Exotic non-Abelian anyons from conventional fractional quantum Hall states
David J. Clarke, Jason Alicea, Kirill Shtengel
TL;DR
The paper proposes a realistic platform to realize exotic parafermions by interfacing conventional fractional quantum Hall edge states at filling ν=1/m with s-wave superconductors, producing domain walls that trap parafermion zero-modes. Through a clock-model mapping, it shows these zero-modes form a 2m-fold degenerate ground-state manifold and exhibit non-Abelian braiding with a richer gate set than Majorana systems, including a CP entangling operation. It predicts a 4πm periodic Josephson response as a hallmark of parafermions and outlines practical domain-wall braiding using gate-controlled geometries, such as a sack, to perform exchanges.
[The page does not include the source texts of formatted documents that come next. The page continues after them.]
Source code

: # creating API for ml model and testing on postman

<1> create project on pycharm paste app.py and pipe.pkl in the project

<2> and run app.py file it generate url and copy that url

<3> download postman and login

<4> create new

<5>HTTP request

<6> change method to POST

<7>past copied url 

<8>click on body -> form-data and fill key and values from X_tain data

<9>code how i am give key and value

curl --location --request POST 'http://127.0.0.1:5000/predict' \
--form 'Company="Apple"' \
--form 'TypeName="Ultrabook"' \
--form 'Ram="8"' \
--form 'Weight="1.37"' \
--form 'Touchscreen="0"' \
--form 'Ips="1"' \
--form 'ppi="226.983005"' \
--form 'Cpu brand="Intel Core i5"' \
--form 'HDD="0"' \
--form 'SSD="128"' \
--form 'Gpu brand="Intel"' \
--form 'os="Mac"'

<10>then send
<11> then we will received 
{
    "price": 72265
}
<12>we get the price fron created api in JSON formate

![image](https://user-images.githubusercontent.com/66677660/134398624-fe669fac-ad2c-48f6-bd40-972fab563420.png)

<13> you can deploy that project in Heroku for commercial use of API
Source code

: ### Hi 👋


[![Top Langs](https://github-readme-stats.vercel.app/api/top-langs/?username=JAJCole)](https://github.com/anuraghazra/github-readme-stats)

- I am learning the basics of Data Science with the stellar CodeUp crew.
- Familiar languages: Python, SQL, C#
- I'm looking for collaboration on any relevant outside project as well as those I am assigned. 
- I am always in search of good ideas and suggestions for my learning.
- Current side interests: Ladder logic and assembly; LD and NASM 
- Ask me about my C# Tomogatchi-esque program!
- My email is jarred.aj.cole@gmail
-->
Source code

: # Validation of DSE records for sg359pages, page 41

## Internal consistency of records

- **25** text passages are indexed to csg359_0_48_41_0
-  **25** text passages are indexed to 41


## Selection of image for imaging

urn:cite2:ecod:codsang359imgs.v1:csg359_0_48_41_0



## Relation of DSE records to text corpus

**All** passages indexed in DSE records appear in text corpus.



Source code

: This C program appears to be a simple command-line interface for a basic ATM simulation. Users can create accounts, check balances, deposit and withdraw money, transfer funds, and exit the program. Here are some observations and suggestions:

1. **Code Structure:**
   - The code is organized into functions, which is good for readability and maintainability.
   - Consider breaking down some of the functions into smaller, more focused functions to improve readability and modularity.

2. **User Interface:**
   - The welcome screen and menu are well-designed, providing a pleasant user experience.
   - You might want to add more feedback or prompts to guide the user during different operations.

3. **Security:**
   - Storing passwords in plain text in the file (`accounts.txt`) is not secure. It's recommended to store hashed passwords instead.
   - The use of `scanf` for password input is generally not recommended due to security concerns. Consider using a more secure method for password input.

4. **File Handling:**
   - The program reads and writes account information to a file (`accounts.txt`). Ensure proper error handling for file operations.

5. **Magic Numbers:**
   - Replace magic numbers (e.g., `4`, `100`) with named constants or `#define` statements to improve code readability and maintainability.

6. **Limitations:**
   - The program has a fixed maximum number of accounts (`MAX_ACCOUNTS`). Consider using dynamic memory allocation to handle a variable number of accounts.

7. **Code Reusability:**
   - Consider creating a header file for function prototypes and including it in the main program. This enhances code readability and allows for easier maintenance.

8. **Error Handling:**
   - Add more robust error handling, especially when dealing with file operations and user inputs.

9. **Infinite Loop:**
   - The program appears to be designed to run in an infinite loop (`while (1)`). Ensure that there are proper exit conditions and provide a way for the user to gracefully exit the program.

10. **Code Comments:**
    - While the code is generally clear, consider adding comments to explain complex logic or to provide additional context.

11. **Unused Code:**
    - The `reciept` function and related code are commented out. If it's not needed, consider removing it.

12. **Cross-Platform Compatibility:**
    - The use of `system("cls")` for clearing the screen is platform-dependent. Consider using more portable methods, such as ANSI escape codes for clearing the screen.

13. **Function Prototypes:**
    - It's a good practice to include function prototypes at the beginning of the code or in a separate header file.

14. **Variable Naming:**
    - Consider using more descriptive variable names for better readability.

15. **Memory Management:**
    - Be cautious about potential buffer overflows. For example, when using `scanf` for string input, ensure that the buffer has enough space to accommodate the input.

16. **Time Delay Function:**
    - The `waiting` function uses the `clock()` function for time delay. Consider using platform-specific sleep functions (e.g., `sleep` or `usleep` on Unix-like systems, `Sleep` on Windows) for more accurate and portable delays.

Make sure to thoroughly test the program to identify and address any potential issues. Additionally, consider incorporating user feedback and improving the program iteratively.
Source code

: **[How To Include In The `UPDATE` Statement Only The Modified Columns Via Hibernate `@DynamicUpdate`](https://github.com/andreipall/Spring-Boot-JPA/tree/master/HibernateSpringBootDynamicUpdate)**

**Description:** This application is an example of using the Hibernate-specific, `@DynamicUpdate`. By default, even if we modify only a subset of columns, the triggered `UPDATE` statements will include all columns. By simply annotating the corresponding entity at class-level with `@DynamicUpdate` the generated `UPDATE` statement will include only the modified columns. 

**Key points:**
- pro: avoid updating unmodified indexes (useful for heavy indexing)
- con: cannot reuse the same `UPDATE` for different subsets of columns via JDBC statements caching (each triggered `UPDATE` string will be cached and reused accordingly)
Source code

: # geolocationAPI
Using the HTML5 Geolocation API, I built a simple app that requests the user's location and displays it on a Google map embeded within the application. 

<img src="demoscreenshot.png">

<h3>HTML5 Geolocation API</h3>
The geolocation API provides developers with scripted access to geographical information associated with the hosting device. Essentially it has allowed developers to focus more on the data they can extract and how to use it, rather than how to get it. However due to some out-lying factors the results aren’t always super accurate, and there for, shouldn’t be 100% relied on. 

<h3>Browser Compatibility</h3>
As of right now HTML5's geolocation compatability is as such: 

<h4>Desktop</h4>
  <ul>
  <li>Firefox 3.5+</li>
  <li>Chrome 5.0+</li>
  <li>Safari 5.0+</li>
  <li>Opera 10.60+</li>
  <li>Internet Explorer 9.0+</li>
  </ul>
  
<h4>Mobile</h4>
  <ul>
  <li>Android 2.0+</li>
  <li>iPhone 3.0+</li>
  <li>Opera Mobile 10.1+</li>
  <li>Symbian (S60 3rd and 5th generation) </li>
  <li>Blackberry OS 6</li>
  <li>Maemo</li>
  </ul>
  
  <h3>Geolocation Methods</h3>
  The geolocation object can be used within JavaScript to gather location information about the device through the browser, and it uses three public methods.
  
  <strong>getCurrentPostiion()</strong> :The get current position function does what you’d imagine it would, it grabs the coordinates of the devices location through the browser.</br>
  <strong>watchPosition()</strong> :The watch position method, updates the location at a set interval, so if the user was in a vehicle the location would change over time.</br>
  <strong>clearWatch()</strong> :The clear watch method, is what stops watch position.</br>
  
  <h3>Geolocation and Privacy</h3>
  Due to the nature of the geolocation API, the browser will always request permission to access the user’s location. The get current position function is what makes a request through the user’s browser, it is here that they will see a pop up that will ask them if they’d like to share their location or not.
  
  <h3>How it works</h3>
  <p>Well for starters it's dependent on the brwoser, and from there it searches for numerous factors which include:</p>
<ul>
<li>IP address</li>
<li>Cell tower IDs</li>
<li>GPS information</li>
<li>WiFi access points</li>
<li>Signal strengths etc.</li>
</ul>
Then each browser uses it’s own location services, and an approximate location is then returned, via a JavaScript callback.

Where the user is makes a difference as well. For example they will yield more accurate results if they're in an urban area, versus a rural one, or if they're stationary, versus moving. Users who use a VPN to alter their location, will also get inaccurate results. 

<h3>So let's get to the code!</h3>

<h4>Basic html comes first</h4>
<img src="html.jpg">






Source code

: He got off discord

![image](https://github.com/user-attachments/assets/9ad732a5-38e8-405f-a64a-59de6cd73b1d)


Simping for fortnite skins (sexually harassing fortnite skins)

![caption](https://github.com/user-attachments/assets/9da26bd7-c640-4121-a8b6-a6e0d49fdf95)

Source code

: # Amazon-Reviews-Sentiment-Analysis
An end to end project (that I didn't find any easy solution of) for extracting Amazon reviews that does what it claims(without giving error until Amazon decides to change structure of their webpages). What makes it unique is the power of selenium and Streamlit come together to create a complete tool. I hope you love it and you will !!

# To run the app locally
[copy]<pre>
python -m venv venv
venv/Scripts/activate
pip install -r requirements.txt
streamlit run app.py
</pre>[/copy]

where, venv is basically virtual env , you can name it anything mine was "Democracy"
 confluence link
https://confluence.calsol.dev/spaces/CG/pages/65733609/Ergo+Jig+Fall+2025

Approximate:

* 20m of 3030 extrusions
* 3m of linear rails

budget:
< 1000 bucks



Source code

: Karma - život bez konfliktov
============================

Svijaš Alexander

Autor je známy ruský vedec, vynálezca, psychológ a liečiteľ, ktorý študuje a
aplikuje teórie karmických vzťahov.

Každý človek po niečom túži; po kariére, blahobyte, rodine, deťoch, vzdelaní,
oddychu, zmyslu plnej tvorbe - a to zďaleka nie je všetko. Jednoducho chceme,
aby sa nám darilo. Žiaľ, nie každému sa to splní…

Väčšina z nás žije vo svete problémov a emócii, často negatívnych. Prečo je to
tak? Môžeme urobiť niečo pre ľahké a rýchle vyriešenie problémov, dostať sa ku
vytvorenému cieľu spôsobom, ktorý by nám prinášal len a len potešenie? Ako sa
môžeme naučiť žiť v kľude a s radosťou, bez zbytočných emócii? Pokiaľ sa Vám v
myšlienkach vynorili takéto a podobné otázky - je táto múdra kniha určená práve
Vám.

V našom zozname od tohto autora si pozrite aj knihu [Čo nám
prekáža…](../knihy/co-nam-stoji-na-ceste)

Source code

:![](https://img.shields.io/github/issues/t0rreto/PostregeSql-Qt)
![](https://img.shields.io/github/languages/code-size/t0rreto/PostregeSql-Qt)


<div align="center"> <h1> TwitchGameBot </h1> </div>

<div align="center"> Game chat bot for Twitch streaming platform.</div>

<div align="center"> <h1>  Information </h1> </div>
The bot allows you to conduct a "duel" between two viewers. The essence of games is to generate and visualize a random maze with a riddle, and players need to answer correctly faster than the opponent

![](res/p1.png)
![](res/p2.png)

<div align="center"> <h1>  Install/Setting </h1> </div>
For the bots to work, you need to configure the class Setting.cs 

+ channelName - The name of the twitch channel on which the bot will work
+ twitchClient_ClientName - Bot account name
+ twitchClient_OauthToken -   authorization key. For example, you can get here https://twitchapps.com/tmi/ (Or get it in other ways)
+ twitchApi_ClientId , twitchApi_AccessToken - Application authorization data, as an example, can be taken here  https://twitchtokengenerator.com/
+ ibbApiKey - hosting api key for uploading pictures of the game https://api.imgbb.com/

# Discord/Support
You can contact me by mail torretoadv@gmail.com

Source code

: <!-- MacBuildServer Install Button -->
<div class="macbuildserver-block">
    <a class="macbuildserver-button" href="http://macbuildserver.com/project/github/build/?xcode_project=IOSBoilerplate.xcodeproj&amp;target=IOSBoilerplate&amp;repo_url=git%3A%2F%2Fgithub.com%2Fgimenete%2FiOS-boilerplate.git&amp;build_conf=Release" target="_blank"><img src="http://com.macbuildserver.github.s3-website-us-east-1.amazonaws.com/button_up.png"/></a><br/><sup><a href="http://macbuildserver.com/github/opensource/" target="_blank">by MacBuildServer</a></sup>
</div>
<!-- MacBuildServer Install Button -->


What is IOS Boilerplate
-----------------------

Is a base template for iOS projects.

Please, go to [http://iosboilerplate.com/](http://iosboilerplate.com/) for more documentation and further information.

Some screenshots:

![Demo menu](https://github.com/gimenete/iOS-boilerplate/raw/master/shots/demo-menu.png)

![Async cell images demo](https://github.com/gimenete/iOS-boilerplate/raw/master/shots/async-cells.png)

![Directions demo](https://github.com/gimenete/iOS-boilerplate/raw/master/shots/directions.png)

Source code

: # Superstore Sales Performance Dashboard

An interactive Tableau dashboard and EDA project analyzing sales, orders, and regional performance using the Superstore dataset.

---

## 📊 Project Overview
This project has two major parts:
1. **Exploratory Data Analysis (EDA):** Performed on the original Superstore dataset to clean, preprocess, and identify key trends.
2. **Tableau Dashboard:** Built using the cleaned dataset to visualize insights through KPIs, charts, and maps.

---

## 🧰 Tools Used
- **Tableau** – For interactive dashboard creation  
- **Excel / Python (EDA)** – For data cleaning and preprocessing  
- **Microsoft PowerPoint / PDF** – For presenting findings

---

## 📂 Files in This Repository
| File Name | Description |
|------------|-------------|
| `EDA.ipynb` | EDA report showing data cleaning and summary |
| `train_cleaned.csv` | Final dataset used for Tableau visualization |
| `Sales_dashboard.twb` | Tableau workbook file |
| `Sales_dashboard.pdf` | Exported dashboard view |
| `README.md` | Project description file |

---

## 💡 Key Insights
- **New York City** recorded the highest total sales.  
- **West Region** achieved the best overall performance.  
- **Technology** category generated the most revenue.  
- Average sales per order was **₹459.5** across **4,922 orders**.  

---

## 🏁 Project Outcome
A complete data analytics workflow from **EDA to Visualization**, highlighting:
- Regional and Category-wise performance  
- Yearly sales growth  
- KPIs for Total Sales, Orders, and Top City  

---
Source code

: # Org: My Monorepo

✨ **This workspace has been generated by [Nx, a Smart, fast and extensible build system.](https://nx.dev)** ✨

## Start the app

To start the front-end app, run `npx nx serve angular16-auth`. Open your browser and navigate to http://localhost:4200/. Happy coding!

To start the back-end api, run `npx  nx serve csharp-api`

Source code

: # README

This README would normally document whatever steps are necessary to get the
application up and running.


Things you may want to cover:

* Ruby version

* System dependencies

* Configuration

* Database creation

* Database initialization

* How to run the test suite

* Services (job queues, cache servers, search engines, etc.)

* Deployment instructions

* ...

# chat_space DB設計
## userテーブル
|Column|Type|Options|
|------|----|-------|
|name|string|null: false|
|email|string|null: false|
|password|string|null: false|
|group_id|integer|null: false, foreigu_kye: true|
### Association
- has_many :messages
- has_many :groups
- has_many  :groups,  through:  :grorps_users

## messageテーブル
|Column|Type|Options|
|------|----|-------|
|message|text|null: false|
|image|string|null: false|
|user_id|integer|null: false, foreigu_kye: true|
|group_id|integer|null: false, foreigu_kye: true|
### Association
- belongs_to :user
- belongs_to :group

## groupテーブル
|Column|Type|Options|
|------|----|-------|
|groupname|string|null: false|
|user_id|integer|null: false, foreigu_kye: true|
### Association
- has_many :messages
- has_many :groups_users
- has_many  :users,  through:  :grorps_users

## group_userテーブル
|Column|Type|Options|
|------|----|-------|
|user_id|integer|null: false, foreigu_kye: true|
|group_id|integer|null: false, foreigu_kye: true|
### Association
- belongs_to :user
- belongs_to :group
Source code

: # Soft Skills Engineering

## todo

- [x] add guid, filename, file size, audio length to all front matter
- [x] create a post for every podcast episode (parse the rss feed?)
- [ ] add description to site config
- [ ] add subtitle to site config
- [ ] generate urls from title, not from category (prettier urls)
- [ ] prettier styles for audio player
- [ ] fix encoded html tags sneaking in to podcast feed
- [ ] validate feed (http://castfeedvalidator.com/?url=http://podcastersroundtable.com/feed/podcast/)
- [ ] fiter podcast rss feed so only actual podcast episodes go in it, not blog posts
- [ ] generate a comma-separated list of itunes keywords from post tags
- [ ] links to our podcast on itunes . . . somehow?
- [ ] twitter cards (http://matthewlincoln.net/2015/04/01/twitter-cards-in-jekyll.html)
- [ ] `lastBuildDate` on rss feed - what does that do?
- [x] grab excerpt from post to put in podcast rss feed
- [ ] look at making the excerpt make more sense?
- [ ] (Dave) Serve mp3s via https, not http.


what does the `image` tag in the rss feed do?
The work also demonstrates how this framework yields a feasible Majorana platform in weakly spin-orbit-coupled materials and discusses experimental routes for detection and universal quantum computation potential.
Abstract
Non-Abelian anyons--particles whose exchange noncommutatively transforms a system's quantum state--are widely sought for the exotic fundamental physics they harbor as well as for quantum computing applications. There now exist numerous blueprints for stabilizing the simplest type of non-Abelian anyon, defects binding Majorana modes, by judiciously interfacing widely available materials. Following this line of attack, we introduce a device fabricated from conventional fractional quantum Hall states and s-wave superconductors that supports exotic non-Abelian anyons that bind `parafermions', which can be viewed as fractionalized Majorana fermions. We show that these modes can be experimentally identified (and distinguished from Majoranas) using Josephson measurements. We also provide a practical recipe for braiding parafermions and show that they give rise to non-Abelian statistics. Interestingly, braiding in our setup produces a richer set of topologically protected qubit operations when compared to the Majorana case. As a byproduct, we establish a new, experimentally realistic Majorana platform in weakly spin-orbit-coupled materials such as GaAs.